§ **PROBLEM DETAILS**
Return the run of lines below that opens with the line containing "- Consistantly" and closes with the line containing "- Gives information", keeping each one exact.

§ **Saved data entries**
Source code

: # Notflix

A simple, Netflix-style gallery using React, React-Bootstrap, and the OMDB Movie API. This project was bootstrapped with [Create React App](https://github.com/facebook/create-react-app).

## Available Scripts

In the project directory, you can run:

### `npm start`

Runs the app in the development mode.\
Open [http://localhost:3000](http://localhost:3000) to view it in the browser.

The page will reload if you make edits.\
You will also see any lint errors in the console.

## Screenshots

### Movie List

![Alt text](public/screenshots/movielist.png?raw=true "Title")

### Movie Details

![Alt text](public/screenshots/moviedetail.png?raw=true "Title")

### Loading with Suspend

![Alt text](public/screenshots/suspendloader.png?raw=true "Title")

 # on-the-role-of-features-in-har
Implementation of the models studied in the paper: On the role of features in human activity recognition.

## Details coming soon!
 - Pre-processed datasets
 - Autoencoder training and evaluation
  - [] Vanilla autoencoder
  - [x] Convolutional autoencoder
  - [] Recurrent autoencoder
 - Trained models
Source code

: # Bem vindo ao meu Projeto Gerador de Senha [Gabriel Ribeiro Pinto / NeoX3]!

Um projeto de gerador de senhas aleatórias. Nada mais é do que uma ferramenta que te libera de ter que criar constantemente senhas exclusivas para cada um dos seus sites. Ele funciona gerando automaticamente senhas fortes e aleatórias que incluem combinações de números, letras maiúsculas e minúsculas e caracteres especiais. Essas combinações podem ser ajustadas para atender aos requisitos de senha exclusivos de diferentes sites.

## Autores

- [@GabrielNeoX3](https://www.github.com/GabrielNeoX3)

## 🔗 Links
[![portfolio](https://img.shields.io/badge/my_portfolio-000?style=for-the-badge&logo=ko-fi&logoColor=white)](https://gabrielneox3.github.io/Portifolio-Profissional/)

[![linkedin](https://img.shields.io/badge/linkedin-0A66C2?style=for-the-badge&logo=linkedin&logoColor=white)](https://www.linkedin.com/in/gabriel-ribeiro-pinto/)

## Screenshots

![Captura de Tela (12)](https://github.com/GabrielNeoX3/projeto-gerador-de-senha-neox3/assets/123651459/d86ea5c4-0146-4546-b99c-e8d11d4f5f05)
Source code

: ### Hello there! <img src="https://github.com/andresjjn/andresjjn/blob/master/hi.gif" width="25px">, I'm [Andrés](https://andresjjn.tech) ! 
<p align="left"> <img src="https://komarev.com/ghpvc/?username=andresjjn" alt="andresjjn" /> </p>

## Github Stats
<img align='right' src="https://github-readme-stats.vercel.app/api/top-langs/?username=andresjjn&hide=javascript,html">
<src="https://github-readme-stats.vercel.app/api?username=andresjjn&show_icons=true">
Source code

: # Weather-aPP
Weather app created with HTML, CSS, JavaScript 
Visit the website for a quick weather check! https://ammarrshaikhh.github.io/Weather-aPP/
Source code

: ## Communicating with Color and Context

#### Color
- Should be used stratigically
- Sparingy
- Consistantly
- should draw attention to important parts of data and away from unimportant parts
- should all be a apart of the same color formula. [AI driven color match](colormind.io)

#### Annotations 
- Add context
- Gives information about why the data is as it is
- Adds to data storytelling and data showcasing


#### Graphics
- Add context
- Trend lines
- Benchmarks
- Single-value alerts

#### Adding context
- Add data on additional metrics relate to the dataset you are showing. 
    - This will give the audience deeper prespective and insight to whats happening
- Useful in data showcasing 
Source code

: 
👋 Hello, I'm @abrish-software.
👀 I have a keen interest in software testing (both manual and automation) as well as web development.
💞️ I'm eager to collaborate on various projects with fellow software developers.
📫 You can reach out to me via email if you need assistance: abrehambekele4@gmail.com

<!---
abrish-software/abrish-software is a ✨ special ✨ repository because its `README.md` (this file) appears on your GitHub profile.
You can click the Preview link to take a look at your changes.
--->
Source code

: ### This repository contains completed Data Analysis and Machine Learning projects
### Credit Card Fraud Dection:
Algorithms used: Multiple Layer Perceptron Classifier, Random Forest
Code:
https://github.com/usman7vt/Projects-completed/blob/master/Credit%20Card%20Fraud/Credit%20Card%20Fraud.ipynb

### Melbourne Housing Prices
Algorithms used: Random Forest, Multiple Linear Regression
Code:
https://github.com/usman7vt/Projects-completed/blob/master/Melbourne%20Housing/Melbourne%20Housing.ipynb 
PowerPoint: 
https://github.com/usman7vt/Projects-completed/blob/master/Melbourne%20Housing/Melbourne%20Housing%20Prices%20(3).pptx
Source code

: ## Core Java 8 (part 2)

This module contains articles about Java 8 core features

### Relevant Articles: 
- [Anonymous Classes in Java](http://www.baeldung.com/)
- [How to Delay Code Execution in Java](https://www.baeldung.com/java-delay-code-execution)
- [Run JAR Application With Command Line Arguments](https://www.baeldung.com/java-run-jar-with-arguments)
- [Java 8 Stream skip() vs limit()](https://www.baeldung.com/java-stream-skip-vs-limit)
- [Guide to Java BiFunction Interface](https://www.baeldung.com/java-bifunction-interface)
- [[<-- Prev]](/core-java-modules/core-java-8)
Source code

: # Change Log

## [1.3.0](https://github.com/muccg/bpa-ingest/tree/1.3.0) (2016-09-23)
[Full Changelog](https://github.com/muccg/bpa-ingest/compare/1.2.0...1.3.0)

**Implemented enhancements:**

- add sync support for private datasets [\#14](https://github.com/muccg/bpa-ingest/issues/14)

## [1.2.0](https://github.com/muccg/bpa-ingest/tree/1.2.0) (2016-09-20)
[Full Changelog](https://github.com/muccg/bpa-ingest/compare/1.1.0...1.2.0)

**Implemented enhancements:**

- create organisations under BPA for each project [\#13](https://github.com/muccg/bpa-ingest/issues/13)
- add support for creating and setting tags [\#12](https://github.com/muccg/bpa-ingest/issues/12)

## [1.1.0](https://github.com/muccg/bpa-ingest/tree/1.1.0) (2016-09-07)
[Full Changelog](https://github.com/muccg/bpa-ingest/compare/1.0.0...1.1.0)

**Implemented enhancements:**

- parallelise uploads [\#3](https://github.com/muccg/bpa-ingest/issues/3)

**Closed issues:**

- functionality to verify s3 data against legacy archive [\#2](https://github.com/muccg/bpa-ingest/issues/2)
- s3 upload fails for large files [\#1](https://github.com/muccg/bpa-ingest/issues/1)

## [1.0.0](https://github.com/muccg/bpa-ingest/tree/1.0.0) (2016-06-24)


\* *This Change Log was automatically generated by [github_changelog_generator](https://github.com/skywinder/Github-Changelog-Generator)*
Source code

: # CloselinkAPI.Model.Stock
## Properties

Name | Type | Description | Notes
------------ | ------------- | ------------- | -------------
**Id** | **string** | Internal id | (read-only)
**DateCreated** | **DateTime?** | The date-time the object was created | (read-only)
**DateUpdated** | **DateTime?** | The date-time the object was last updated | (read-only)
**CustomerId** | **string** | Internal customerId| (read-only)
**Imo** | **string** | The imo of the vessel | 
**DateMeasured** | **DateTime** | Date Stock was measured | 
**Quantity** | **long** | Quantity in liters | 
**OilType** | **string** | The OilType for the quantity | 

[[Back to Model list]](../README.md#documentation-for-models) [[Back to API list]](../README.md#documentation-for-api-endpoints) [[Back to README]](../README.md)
---
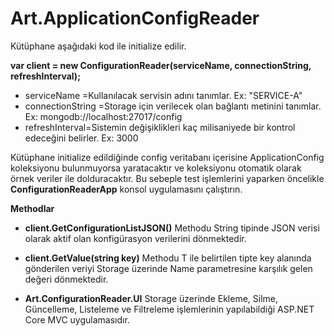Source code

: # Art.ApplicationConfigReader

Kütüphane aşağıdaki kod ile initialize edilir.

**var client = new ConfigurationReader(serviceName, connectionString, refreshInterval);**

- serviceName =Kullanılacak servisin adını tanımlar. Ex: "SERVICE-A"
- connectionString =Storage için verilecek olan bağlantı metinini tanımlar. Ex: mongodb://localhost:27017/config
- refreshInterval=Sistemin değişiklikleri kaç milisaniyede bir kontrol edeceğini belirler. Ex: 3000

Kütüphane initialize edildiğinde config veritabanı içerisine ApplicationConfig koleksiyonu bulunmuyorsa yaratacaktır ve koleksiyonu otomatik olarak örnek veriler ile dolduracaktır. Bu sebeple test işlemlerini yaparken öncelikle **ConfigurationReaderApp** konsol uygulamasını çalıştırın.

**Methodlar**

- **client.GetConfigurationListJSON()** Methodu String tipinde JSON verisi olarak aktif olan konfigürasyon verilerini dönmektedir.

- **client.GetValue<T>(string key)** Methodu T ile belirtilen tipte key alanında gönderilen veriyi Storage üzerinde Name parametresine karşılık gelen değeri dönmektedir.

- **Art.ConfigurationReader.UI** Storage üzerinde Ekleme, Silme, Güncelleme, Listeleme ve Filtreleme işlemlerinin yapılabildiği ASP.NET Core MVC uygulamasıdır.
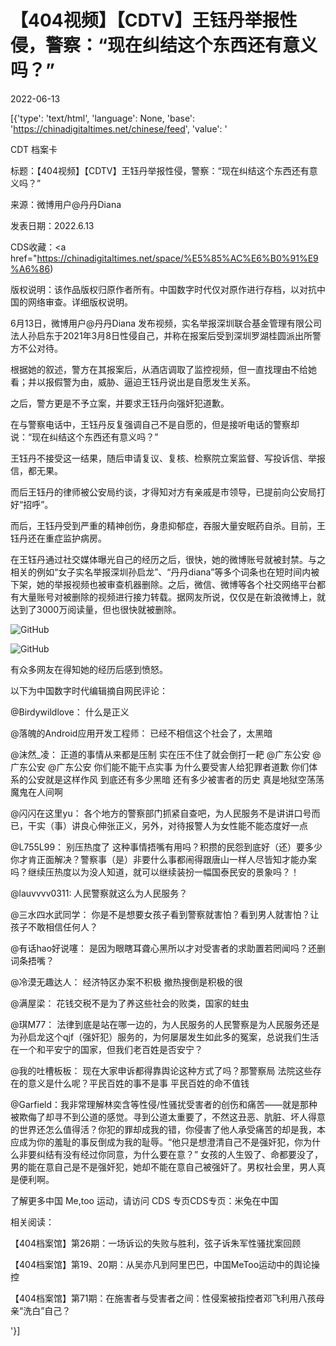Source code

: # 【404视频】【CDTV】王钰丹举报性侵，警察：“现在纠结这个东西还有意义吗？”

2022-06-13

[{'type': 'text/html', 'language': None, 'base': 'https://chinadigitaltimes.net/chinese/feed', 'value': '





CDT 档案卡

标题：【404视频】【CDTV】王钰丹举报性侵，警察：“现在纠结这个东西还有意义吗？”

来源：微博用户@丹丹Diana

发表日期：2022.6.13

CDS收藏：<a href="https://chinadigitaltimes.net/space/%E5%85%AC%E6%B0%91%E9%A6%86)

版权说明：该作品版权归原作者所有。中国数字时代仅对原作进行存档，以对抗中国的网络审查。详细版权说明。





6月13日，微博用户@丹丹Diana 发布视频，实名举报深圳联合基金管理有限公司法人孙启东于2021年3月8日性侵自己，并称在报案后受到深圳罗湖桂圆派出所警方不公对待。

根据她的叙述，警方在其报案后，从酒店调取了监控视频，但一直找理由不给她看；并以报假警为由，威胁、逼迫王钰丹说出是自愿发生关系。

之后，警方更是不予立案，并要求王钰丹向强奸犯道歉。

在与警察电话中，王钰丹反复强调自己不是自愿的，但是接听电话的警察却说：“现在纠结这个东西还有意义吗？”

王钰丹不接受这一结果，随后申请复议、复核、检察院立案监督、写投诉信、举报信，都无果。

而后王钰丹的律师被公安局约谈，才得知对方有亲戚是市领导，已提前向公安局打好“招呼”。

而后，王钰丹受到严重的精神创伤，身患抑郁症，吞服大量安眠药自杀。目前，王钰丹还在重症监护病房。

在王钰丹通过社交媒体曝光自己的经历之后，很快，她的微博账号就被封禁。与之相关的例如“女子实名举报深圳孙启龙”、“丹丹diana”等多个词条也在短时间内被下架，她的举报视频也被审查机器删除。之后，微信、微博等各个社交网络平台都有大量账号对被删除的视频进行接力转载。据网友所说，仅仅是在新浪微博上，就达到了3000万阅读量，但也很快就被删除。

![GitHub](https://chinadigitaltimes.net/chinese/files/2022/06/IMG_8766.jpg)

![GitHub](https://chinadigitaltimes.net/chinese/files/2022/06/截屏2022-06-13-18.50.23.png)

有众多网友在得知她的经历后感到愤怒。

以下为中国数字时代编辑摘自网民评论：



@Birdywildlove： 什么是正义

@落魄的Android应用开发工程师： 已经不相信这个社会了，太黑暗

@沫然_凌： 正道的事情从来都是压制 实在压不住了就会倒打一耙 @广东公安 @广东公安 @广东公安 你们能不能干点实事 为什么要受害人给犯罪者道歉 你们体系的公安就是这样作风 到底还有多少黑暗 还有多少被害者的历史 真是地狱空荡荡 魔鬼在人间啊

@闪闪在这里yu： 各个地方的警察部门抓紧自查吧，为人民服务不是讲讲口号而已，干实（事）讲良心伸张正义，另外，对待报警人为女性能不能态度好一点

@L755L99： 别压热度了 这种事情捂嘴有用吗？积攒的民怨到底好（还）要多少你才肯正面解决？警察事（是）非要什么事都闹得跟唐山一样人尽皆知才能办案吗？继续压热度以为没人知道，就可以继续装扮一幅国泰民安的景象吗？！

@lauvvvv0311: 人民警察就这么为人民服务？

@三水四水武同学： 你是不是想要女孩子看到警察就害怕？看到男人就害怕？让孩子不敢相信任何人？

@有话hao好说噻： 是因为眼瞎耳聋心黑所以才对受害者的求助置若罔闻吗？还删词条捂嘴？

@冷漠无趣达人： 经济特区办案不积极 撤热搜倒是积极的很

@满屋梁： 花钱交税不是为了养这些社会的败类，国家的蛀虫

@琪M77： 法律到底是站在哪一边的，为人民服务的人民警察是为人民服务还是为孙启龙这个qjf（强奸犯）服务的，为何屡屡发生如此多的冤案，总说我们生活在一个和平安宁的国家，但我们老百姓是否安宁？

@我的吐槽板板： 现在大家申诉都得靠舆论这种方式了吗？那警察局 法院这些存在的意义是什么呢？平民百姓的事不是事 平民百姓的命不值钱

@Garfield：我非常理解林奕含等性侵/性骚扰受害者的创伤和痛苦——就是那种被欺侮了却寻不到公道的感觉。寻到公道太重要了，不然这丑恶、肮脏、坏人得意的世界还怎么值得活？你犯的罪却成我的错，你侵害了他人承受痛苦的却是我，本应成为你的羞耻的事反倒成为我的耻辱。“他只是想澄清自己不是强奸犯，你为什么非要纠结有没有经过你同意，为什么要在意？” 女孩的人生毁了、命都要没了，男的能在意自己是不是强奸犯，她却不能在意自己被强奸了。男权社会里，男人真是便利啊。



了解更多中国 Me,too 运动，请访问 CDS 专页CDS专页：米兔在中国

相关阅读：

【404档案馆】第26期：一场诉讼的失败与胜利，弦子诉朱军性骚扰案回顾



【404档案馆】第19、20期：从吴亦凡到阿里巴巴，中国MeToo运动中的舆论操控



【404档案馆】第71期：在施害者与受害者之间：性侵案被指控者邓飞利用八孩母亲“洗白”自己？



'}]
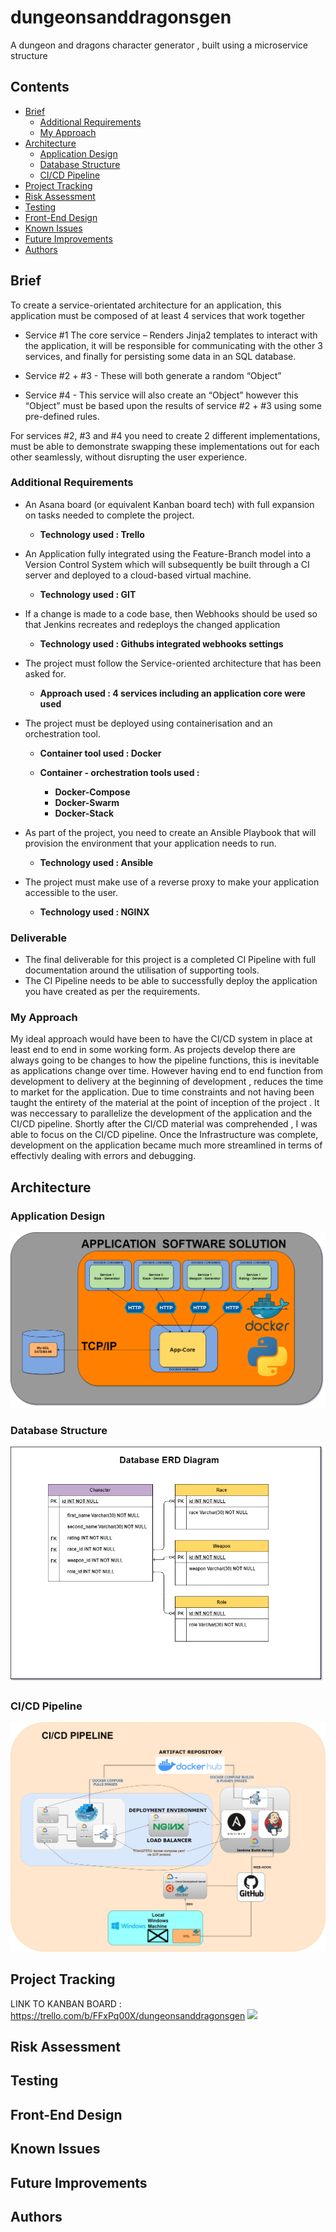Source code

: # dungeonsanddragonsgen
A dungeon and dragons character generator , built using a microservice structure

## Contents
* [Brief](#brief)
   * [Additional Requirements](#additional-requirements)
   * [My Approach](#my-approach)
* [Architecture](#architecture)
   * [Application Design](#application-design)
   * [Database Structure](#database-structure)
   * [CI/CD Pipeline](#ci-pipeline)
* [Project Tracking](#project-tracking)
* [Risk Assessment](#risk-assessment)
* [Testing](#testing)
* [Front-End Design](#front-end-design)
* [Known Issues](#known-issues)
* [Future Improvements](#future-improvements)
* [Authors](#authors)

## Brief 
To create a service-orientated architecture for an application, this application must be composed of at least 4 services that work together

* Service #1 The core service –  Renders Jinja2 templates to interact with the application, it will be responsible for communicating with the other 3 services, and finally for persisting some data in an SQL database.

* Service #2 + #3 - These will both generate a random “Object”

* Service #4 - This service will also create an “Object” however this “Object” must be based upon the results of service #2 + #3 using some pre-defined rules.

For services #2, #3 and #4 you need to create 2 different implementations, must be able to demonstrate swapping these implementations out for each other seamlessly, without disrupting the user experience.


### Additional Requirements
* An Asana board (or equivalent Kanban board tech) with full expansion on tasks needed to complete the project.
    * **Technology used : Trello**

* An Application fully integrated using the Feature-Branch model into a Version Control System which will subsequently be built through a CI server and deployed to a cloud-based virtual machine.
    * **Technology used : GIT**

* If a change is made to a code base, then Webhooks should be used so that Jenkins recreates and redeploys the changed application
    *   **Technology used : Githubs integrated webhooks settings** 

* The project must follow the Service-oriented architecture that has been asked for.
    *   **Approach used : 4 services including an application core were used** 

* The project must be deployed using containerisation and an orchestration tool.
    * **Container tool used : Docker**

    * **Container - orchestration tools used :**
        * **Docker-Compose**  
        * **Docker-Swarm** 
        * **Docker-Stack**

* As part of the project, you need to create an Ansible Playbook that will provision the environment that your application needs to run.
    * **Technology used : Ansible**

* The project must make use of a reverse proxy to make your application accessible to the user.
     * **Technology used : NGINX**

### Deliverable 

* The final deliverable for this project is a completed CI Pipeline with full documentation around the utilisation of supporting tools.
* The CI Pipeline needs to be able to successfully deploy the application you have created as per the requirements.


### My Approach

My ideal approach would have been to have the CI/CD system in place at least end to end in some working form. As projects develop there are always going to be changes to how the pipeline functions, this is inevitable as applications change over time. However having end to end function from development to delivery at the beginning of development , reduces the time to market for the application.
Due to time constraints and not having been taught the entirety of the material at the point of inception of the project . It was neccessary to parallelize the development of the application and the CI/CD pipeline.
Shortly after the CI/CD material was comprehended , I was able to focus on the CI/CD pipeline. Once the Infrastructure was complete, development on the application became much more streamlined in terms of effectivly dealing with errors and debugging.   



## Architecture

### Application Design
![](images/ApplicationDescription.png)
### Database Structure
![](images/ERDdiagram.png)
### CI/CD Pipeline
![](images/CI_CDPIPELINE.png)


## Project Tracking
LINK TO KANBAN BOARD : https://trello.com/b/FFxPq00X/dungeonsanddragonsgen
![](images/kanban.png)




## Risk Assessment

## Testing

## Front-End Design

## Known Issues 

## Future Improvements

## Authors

§ **SOLUTION TO THIS EXERCISE**
- Consistantly
- should draw attention to important parts of data and away from unimportant parts
- should all be a apart of the same color formula. [AI driven color match](colormind.io)

#### Annotations 
- Add context
- Gives information about why the data is as it is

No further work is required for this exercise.